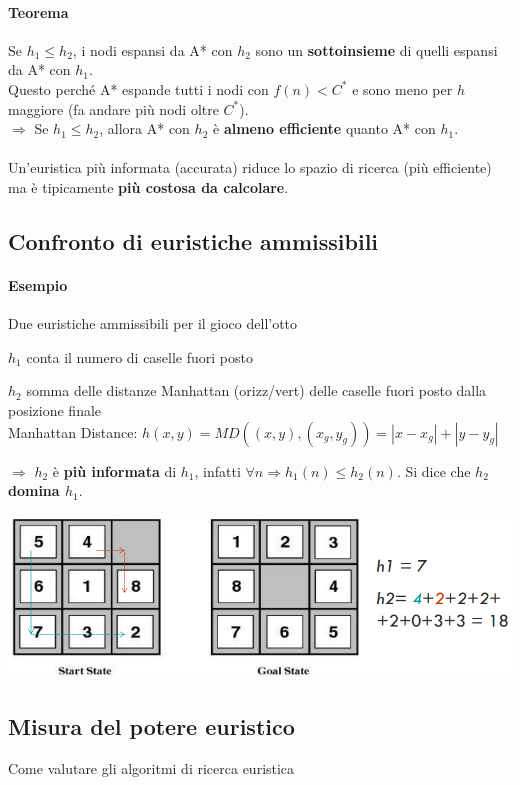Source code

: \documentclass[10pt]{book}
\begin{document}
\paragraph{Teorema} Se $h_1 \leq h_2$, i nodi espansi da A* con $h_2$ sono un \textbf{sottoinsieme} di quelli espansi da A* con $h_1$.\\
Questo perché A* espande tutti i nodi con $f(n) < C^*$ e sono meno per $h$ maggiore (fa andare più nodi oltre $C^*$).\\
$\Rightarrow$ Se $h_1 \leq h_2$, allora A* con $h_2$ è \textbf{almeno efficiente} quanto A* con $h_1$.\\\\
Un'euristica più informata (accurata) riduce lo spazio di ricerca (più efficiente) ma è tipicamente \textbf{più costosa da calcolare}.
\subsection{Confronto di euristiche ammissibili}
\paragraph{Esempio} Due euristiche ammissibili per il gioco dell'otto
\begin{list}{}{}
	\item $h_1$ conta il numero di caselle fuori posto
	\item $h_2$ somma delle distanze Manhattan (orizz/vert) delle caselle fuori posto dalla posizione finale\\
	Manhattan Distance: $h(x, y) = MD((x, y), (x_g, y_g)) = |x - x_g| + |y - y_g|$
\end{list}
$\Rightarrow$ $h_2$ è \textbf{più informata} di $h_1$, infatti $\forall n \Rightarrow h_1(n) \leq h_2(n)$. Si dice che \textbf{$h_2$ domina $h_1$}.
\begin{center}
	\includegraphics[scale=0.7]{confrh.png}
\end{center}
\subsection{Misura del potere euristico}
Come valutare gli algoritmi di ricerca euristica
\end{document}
--
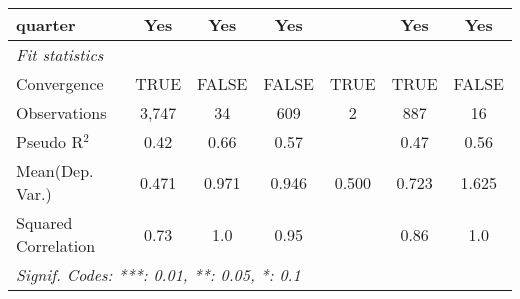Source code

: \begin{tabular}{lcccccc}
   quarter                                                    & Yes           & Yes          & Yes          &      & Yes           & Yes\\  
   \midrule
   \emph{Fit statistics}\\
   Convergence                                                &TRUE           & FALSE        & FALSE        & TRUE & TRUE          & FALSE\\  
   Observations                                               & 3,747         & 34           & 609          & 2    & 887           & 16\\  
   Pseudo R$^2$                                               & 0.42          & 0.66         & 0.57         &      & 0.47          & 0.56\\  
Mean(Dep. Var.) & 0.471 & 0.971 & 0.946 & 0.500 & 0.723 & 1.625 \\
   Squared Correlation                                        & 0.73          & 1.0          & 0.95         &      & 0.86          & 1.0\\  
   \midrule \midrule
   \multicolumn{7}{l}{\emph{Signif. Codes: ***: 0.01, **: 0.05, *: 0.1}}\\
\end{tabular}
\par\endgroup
* * *
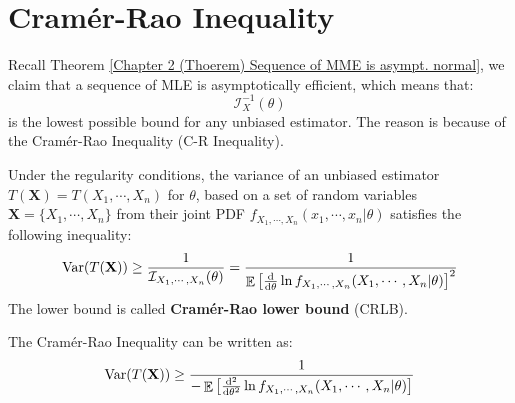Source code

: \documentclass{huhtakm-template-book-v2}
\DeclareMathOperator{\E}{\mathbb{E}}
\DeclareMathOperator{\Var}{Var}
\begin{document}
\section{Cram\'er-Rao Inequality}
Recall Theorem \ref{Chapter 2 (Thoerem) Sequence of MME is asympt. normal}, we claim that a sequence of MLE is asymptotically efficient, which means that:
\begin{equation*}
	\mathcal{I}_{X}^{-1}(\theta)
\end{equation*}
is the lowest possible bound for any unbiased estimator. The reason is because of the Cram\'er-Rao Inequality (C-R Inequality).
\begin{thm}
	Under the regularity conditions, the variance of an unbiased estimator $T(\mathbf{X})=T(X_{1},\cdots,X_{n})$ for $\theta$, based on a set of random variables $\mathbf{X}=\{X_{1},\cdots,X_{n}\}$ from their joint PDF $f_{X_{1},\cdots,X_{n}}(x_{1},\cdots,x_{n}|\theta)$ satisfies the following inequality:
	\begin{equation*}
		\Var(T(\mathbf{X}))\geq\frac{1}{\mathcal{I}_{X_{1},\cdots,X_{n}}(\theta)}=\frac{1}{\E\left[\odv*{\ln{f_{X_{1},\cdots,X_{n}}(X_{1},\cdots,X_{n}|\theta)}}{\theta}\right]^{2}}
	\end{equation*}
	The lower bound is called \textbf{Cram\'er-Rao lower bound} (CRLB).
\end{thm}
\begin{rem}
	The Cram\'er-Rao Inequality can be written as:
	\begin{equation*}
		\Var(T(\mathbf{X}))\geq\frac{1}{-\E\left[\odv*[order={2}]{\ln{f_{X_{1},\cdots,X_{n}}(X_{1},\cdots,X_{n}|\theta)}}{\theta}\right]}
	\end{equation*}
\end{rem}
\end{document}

* **Work required**
Copy out every line of the records that the string "mathbf" appears in.

* **The answer**
	Under the regularity conditions, the variance of an unbiased estimator $T(\mathbf{X})=T(X_{1},\cdots,X_{n})$ for $\theta$, based on a set of random variables $\mathbf{X}=\{X_{1},\cdots,X_{n}\}$ from their joint PDF $f_{X_{1},\cdots,X_{n}}(x_{1},\cdots,x_{n}|\theta)$ satisfies the following inequality:
		\Var(T(\mathbf{X}))\geq\frac{1}{\mathcal{I}_{X_{1},\cdots,X_{n}}(\theta)}=\frac{1}{\E\left[\odv*{\ln{f_{X_{1},\cdots,X_{n}}(X_{1},\cdots,X_{n}|\theta)}}{\theta}\right]^{2}}
		\Var(T(\mathbf{X}))\geq\frac{1}{-\E\left[\odv*[order={2}]{\ln{f_{X_{1},\cdots,X_{n}}(X_{1},\cdots,X_{n}|\theta)}}{\theta}\right]}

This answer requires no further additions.